The second parenthetical note instructs you to use 99070 (Supplies and materials (except spectacles), provided by the physician or other qualified health care professional over and above those usually included with the office visit or other services rendered (list drugs, trays, supplies, or materials provided)) or another appropriate supply code (such as a HCPCS Level II code) to report the bronchodilator supply separately.

Pinpoint the Correct ICD-10-CM Codes

Emphysema is a chronic lung condition that develops over time where the alveoli (air sacs) can collapse, narrow, stretch, overinflate, or narrow. Any damage to the alveoli is irreparable and results in reduced respiratory function and breathlessness.

The most common symptoms of emphysema include cough, rapid breathing, shortness of breath, abnormal sputum, and wheezing. The condition is also caused by several factors, such as smoking, exposure to chemical fumes, dust, and other air pollution, respiratory infections, or an inherited alpha-1 antitrypsin deficiency.

The physician’s documentation lists the diagnosis as “stage II, moderate emphysema.” Do you need additional characters to specify the stage or severity of the condition? “Surprisingly, there aren’t any emphysema codes that are related to stage or severity. If there was information related to the type of emphysema, such as panlobular, there are other codes,” says Julie Davis, CPC, COC, CRC, CPMA, CPCO, CDEO, AAPC-approved instructor, risk adjustment manager for Physician Health Partners in Denver, Colorado. In this case study, the provider didn’t specify the type of emphysema, so you’ll assign an unspecified code.

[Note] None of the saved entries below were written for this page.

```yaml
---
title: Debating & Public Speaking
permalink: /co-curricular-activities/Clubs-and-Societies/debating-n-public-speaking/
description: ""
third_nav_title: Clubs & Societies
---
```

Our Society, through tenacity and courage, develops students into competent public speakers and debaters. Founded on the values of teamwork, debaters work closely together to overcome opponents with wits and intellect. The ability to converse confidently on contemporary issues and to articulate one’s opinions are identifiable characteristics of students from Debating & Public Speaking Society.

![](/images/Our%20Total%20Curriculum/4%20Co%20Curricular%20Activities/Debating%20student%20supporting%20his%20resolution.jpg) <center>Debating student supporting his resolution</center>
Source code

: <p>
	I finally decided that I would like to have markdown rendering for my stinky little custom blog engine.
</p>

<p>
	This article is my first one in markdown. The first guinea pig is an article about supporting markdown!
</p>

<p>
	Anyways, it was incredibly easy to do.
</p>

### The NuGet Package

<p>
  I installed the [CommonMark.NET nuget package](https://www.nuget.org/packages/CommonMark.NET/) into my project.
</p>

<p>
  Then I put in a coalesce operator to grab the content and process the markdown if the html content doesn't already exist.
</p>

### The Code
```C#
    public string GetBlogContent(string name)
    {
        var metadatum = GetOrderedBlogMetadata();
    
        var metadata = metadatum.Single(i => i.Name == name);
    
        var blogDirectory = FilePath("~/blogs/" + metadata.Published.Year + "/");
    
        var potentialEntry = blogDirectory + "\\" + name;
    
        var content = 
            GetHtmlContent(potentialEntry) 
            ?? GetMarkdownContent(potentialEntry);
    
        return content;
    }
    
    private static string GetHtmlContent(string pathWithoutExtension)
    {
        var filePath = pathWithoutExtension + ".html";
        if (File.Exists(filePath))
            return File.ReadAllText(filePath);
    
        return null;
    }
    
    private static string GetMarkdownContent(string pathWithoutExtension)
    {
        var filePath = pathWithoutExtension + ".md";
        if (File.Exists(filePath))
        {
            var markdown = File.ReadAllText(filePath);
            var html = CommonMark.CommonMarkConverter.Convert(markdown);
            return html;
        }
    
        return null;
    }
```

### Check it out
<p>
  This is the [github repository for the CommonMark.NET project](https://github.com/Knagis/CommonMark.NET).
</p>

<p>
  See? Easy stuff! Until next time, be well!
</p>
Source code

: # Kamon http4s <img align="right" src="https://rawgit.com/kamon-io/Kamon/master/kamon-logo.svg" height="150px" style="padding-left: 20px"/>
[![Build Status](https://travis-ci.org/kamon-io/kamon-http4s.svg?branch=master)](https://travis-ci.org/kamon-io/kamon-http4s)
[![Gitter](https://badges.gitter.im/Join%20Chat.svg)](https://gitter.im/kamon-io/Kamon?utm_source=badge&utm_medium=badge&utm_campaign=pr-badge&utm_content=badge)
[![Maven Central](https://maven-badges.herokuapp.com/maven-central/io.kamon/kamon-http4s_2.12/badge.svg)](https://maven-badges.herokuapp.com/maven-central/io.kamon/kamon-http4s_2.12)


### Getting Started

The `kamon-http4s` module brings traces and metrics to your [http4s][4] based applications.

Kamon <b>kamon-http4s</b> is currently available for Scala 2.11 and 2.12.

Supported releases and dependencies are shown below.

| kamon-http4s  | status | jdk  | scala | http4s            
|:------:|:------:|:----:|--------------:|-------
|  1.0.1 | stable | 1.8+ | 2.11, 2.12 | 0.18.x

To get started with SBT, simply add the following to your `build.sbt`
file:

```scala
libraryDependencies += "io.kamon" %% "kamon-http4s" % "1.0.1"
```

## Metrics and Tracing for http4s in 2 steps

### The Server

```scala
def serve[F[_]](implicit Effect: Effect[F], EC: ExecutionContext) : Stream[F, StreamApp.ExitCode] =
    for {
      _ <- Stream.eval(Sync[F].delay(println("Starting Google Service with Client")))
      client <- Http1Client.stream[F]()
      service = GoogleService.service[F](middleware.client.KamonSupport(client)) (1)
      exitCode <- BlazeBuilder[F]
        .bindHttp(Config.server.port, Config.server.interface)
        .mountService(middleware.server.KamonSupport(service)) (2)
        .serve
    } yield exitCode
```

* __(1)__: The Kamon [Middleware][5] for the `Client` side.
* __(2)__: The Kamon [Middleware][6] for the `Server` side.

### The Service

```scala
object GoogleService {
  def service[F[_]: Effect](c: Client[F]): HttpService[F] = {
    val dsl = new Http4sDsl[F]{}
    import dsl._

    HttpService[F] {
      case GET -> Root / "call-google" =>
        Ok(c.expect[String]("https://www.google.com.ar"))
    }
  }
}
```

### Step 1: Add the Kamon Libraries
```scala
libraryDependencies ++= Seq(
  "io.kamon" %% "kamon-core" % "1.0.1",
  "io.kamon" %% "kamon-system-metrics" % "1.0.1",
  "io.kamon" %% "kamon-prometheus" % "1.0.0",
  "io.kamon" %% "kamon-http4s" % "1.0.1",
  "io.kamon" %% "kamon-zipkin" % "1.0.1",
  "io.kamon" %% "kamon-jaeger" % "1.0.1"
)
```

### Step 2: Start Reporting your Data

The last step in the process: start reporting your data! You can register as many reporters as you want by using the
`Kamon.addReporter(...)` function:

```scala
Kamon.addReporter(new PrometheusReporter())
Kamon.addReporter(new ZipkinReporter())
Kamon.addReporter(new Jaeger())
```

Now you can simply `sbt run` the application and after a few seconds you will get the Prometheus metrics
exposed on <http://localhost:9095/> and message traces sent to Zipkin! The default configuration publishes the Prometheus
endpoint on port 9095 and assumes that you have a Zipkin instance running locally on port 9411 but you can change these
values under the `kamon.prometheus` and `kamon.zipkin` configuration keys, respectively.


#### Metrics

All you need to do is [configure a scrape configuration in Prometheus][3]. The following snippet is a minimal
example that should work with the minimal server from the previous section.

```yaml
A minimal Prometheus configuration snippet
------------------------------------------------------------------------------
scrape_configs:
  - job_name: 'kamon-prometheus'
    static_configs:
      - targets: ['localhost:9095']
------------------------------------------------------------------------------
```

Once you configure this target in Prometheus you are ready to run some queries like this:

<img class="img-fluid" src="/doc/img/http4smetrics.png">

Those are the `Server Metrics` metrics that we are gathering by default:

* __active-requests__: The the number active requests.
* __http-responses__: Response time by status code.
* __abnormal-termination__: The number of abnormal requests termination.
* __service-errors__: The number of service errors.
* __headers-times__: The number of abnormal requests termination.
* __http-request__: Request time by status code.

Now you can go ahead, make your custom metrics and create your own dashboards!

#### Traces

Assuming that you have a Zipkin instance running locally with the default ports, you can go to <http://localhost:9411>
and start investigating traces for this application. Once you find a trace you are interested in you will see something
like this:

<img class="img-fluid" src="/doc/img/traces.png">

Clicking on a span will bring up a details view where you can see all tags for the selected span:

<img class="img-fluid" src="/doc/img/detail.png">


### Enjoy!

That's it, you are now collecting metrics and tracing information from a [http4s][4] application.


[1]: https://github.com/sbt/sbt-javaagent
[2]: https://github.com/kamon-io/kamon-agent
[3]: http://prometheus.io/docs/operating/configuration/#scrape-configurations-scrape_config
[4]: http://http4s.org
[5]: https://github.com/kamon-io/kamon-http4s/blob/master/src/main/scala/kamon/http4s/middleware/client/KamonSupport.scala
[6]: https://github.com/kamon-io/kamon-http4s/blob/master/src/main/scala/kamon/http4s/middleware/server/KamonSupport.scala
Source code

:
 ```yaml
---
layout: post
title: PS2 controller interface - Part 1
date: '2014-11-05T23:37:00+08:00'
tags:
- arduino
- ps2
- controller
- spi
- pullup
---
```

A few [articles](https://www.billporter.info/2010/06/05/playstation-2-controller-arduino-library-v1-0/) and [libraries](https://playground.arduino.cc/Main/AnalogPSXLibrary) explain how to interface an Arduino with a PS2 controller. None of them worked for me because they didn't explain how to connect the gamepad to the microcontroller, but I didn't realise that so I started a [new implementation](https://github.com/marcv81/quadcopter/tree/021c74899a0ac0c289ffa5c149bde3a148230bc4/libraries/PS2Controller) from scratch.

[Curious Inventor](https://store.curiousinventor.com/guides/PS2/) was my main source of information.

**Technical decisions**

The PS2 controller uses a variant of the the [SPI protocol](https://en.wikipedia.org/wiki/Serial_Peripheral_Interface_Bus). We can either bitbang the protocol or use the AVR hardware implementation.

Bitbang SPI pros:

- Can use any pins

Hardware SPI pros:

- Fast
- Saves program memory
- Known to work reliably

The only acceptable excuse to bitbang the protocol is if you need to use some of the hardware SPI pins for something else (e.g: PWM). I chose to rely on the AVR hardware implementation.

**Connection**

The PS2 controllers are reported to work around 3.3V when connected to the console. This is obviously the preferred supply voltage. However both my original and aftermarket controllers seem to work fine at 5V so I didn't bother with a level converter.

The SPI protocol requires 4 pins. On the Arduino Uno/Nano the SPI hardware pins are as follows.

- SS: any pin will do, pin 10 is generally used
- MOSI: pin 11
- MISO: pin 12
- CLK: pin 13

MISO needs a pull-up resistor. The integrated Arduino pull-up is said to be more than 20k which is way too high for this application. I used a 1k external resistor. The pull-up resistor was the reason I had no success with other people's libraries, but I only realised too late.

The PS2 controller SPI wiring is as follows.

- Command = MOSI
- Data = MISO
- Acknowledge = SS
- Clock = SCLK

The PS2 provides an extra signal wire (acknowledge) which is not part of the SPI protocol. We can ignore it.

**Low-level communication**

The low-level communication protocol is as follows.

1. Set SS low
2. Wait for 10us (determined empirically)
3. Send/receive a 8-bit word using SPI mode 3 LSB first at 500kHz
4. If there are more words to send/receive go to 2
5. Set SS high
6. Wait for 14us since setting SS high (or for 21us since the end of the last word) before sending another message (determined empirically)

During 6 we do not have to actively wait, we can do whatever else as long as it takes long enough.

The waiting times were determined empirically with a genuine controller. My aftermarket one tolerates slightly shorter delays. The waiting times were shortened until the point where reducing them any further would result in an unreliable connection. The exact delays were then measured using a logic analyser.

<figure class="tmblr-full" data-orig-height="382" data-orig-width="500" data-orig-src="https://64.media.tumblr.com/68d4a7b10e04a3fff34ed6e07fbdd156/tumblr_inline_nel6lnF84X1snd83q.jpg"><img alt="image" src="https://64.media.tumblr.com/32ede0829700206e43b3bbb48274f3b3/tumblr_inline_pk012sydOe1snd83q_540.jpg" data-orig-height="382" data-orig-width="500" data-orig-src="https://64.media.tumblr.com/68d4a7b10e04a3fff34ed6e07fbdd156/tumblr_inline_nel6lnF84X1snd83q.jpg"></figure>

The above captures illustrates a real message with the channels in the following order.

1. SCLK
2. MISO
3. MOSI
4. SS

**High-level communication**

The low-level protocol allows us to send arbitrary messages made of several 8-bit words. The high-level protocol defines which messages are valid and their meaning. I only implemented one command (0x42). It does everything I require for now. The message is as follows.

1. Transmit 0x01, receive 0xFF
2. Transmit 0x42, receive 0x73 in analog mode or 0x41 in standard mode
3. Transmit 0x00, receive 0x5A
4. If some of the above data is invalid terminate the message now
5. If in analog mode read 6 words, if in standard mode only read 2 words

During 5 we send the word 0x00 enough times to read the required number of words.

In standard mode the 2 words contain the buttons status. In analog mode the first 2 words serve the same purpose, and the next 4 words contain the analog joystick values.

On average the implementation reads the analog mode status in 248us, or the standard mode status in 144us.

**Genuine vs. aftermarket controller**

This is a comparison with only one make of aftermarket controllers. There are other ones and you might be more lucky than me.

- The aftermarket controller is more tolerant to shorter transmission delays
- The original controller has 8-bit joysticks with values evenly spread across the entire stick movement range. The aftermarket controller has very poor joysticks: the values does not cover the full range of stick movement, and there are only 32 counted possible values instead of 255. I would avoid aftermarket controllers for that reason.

When you search the ICD-10-CM Alphabetic Index, you’ll find Emphysema (atrophic) (bullous) (chronic) (interlobular) (lung) (obstructive) (pulmonary) (senile) (vesicular). Turning to the tabular list to verify the code listed with the entry, you find J43.9 (Emphysema, unspecified).

When you analyze the physician’s documentation, in addition to the emphysema diagnosis, you’ll find a personal history of smoking. Parent code J43.- features instructions to use additional code Z87.891 (Personal history of nicotine dependence) to report a history of tobacco dependence. You should also verify this code in the tabular list before making your final code selection.

Do you need to code the history of hypertension? “Tricky question. If the hypertension or the medication the patient takes for it would affect the patient care, treatment, or management, then, yes, you would have to. The fact that the provider documented makes me think that it was considered in their treatment of the patient,” Davis says.

With this reasoning, you’ll code the patient’s hypertension in your claim. In the ICD-10-CM Alphabetic Index, you’ll find Hypertension, hypertensive (accelerated) (benign) (essential) (idiopathic) (malignant) (systemic), which lists I10 (Essential (primary) hypertension). As always, you should then turn to the tabular list to verify the code.

Put a Bow on Your Claim

How did you do? To recap this emphysema case study, you’ll assign 94060 to report the spirometry without and with bronchodilation. For the diagnoses, you’ll need to assign three separate ICD-10-CM codes in your claim — J43.9, Z87.891, and I10.